To study how polymer concentration affects particle size, droplets using two different polymer concentrations, 2% (w/v) and 5% (w/v), in the dispersed phase were produced using dispersed and continuous phases with flow rates of 4 and 80 μL/ min, respectively. Then, the size of the solidified polymer microparticles was measured. As expected, there was an increase in particle size with increasing PLGA content in the dispersed phase. Specifically, the microparticles with mean diameters of 14.7 ± 0.5 and 16.5 ± 0.5 μm were obtained with 2% (w/v) and 5% (w/v) PLGA concentrations, respectively. However, there was no change in the polydispersity (CV < 5%), and monodisperse particles were confirmed by the SEM images (Figure 8).

Figure 8.

PLGA microparticle size tuned by changing the PLGA concentration in the dispersed phase. Microparticles were prepared with (a) 2% (w/v) PLGA and (b) 5% (w/v) PLGA solutions using dispersed and continuous phases with flow rates of 4 and 80 μL/min, respectively. Representative scanning electron micrographs were taken under 250× magnification.

To further demonstrate the capacity of the developed microfluidic system, PLGA-based microparticles encapsulating a hydrophobic drug, rapamycin, were produced using the dispersed phase prepared by mixing rapamycin with 5% (w/v) PLGA solution in DCM. Rapamycin was loaded at a drug/ PLGA ratio of 5 μg drug/mg PLGA. The drug encapsulation efficiency in the PLGA microparticles was determined to be 89.4 ± 1.6%, thereby indicating a high and reproducible drug encapsulation into PLGA microparticles using the microfluidic system.

SUMMARY

This study presented a framework to facilitate the design, construction, and operation of a microfluidic setup using commercially available components for the production of highly uniform, drug-loaded biodegradable particles. Practical guidelines for the rational selection of a microfluidic device and other accessory equipment were provided. For the selection of a droplet generator, a determination of the optimal immiscible solvents for the target emulsion was the key to identifying a compatible droplet generator material type. Additionally, configurational aspects of the droplet generator, including the size and geometry of the microchannels, were other important parameters that shaped the decision-making process. The compatibility of the droplet generator with other system components, such as fluid control systems and connecting tools, was also discussed.

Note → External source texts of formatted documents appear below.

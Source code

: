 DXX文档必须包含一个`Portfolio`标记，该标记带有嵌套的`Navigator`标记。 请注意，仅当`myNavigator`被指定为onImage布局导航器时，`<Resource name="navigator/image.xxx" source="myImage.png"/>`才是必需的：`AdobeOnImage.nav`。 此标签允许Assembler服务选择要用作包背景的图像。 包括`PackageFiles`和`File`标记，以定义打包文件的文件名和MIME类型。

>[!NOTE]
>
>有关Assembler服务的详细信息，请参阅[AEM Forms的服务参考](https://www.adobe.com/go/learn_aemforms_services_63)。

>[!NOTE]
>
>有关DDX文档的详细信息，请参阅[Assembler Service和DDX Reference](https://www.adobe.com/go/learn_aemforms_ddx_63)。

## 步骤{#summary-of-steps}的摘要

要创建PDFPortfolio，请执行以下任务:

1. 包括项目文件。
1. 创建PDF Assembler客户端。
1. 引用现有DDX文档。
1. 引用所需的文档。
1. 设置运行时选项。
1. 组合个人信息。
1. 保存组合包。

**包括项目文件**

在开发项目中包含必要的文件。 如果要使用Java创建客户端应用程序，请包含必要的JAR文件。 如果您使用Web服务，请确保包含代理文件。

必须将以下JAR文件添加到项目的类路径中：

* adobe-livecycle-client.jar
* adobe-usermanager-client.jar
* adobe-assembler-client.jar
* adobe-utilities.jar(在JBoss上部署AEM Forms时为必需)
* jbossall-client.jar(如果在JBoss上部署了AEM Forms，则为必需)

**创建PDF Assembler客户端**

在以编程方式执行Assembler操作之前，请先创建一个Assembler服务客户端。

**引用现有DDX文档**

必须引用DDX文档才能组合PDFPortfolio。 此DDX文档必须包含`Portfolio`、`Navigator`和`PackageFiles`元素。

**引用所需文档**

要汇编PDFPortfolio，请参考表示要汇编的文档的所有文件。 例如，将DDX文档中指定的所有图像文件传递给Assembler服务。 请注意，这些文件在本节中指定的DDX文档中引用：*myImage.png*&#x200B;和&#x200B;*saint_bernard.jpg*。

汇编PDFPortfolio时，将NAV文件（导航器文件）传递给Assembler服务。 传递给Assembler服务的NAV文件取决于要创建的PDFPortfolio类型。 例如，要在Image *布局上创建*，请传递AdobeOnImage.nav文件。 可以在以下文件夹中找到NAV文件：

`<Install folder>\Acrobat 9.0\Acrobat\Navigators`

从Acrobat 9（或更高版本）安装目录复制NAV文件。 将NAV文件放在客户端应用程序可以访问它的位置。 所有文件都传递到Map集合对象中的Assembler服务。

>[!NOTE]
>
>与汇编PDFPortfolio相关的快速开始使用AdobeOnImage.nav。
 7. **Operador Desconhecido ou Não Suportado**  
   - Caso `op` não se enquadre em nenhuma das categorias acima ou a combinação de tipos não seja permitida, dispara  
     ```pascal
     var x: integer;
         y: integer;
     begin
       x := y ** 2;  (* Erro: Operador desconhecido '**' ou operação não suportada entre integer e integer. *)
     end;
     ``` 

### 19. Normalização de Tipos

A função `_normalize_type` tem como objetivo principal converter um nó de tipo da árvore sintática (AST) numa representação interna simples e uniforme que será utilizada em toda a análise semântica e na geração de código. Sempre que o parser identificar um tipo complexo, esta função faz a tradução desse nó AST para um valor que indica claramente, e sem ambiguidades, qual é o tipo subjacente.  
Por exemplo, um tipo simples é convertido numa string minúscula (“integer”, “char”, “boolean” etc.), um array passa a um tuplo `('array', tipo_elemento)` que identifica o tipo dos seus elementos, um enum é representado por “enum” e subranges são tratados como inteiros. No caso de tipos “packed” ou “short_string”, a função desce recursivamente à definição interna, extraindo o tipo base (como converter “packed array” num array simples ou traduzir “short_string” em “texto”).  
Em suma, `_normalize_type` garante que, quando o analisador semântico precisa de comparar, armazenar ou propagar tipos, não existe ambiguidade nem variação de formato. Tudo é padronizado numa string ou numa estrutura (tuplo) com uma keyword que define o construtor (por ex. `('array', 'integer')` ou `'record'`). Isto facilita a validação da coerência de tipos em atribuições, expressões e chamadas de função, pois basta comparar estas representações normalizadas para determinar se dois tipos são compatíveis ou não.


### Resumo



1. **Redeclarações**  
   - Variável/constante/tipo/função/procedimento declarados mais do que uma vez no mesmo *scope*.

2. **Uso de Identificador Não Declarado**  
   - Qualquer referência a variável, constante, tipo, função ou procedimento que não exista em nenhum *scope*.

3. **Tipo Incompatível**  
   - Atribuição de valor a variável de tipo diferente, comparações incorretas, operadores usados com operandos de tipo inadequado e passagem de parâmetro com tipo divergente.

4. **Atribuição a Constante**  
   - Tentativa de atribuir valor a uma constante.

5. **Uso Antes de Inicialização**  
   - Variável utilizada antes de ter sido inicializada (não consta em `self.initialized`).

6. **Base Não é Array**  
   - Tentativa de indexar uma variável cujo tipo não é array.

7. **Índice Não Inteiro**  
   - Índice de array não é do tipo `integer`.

A representative microfluidic setup was devised by implementing the presented framework to encapsulate a hydrophobic drug, rapamycin, in a hydrophobic polymer drug carrier, PLGA, via O/W emulsion. The operational aspects of this microfluidic setup, especially in the context of altering the size of the PLGA droplets and subsequently the resulting microparticles, were described. Finally, the PLGA microparticles were shown to have a high and reproducible drug encapsulation efficiency. Together, the presented guidelines may enable widespread adoption of droplet microfluidics to engineer drug-loaded biodegradable microparticles.